Data entries
[Start of section]

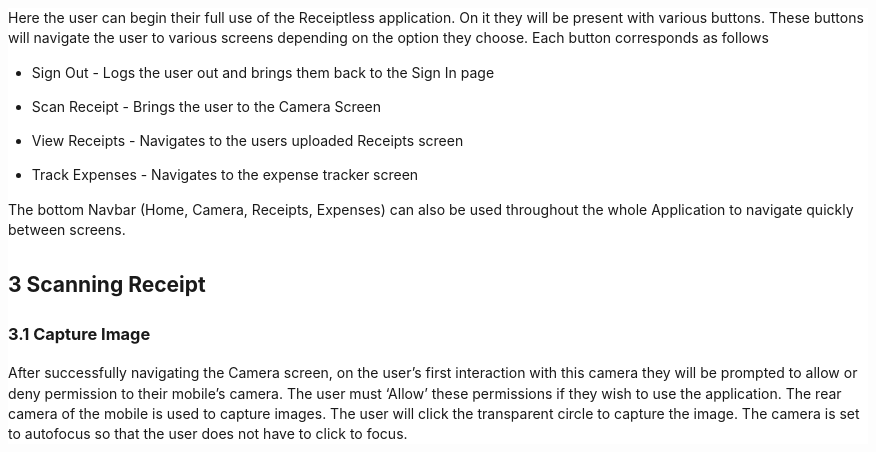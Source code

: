 Here the user can begin their full use of the Receiptless application. On it they will be present with various buttons. These buttons will navigate the user to various screens depending on the option they choose. Each button corresponds as follows

-   Sign Out - Logs the user out and brings them back to the Sign In page
    
-   Scan Receipt - Brings the user to the Camera Screen
    
-   View Receipts - Navigates to the users uploaded Receipts screen
    
-   Track Expenses - Navigates to the expense tracker screen
    

The bottom Navbar (Home, Camera, Receipts, Expenses) can also be used throughout the whole Application to navigate quickly between screens.

  
  
  
  
  
  
  

## 3 Scanning Receipt

### 3.1 Capture Image

After successfully navigating the Camera screen, on the user’s first interaction with this camera they will be prompted to allow or deny permission to their mobile’s camera. The user must ‘Allow’ these permissions if they wish to use the application. The rear camera of the mobile is used to capture images. The user will click the transparent circle to capture the image. The camera is set to autofocus so that the user does not have to click to focus.
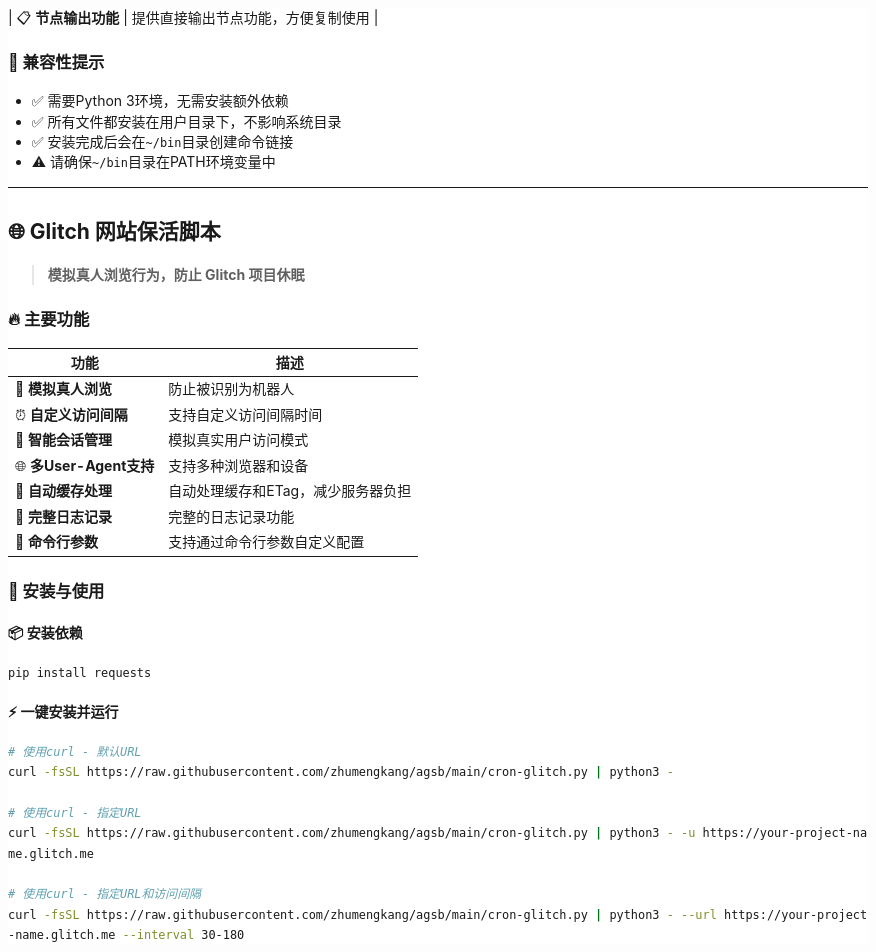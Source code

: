 | 📋 **节点输出功能** | 提供直接输出节点功能，方便复制使用 |

### 🔧 兼容性提示

- ✅ 需要Python 3环境，无需安装额外依赖
- ✅ 所有文件都安装在用户目录下，不影响系统目录
- ✅ 安装完成后会在`~/bin`目录创建命令链接
- ⚠️ 请确保`~/bin`目录在PATH环境变量中

---

## 🌐 Glitch 网站保活脚本

> **模拟真人浏览行为，防止 Glitch 项目休眠**

### 🔥 主要功能

| 功能 | 描述 |
|------|------|
| 🤖 **模拟真人浏览** | 防止被识别为机器人 |
| ⏰ **自定义访问间隔** | 支持自定义访问间隔时间 |
| 🧠 **智能会话管理** | 模拟真实用户访问模式 |
| 🌐 **多User-Agent支持** | 支持多种浏览器和设备 |
| 💾 **自动缓存处理** | 自动处理缓存和ETag，减少服务器负担 |
| 📝 **完整日志记录** | 完整的日志记录功能 |
| 🔧 **命令行参数** | 支持通过命令行参数自定义配置 |

### 💾 安装与使用

#### 📦 安装依赖

```bash
pip install requests
```

#### ⚡ 一键安装并运行

```bash
# 使用curl - 默认URL
curl -fsSL https://raw.githubusercontent.com/zhumengkang/agsb/main/cron-glitch.py | python3 -

# 使用curl - 指定URL
curl -fsSL https://raw.githubusercontent.com/zhumengkang/agsb/main/cron-glitch.py | python3 - -u https://your-project-name.glitch.me

# 使用curl - 指定URL和访问间隔
curl -fsSL https://raw.githubusercontent.com/zhumengkang/agsb/main/cron-glitch.py | python3 - --url https://your-project-name.glitch.me --interval 30-180
```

[End of section]

DIRECTIONS FOR THIS TASK
Apart from the pictures, the entries above are to be repeated in full and exactly.

RESPONSE BOX
Source code

: Here the user can begin their full use of the Receiptless application. On it they will be present with various buttons. These buttons will navigate the user to various screens depending on the option they choose. Each button corresponds as follows

-   Sign Out - Logs the user out and brings them back to the Sign In page
    
-   Scan Receipt - Brings the user to the Camera Screen
    
-   View Receipts - Navigates to the users uploaded Receipts screen
    
-   Track Expenses - Navigates to the expense tracker screen
    

The bottom Navbar (Home, Camera, Receipts, Expenses) can also be used throughout the whole Application to navigate quickly between screens.

  
  
  
  
  
  
  

## 3 Scanning Receipt

### 3.1 Capture Image

After successfully navigating the Camera screen, on the user’s first interaction with this camera they will be prompted to allow or deny permission to their mobile’s camera. The user must ‘Allow’ these permissions if they wish to use the application. The rear camera of the mobile is used to capture images. The user will click the transparent circle to capture the image. The camera is set to autofocus so that the user does not have to click to focus.
Source code

: | 📋 **节点输出功能** | 提供直接输出节点功能，方便复制使用 |

### 🔧 兼容性提示

- ✅ 需要Python 3环境，无需安装额外依赖
- ✅ 所有文件都安装在用户目录下，不影响系统目录
- ✅ 安装完成后会在`~/bin`目录创建命令链接
- ⚠️ 请确保`~/bin`目录在PATH环境变量中

---

## 🌐 Glitch 网站保活脚本

> **模拟真人浏览行为，防止 Glitch 项目休眠**

### 🔥 主要功能

| 功能 | 描述 |
|------|------|
| 🤖 **模拟真人浏览** | 防止被识别为机器人 |
| ⏰ **自定义访问间隔** | 支持自定义访问间隔时间 |
| 🧠 **智能会话管理** | 模拟真实用户访问模式 |
| 🌐 **多User-Agent支持** | 支持多种浏览器和设备 |
| 💾 **自动缓存处理** | 自动处理缓存和ETag，减少服务器负担 |
| 📝 **完整日志记录** | 完整的日志记录功能 |
| 🔧 **命令行参数** | 支持通过命令行参数自定义配置 |

### 💾 安装与使用

#### 📦 安装依赖

```bash
pip install requests
```

#### ⚡ 一键安装并运行

```bash
# 使用curl - 默认URL
curl -fsSL https://raw.githubusercontent.com/zhumengkang/agsb/main/cron-glitch.py | python3 -

# 使用curl - 指定URL
curl -fsSL https://raw.githubusercontent.com/zhumengkang/agsb/main/cron-glitch.py | python3 - -u https://your-project-name.glitch.me

# 使用curl - 指定URL和访问间隔
curl -fsSL https://raw.githubusercontent.com/zhumengkang/agsb/main/cron-glitch.py | python3 - --url https://your-project-name.glitch.me --interval 30-180
```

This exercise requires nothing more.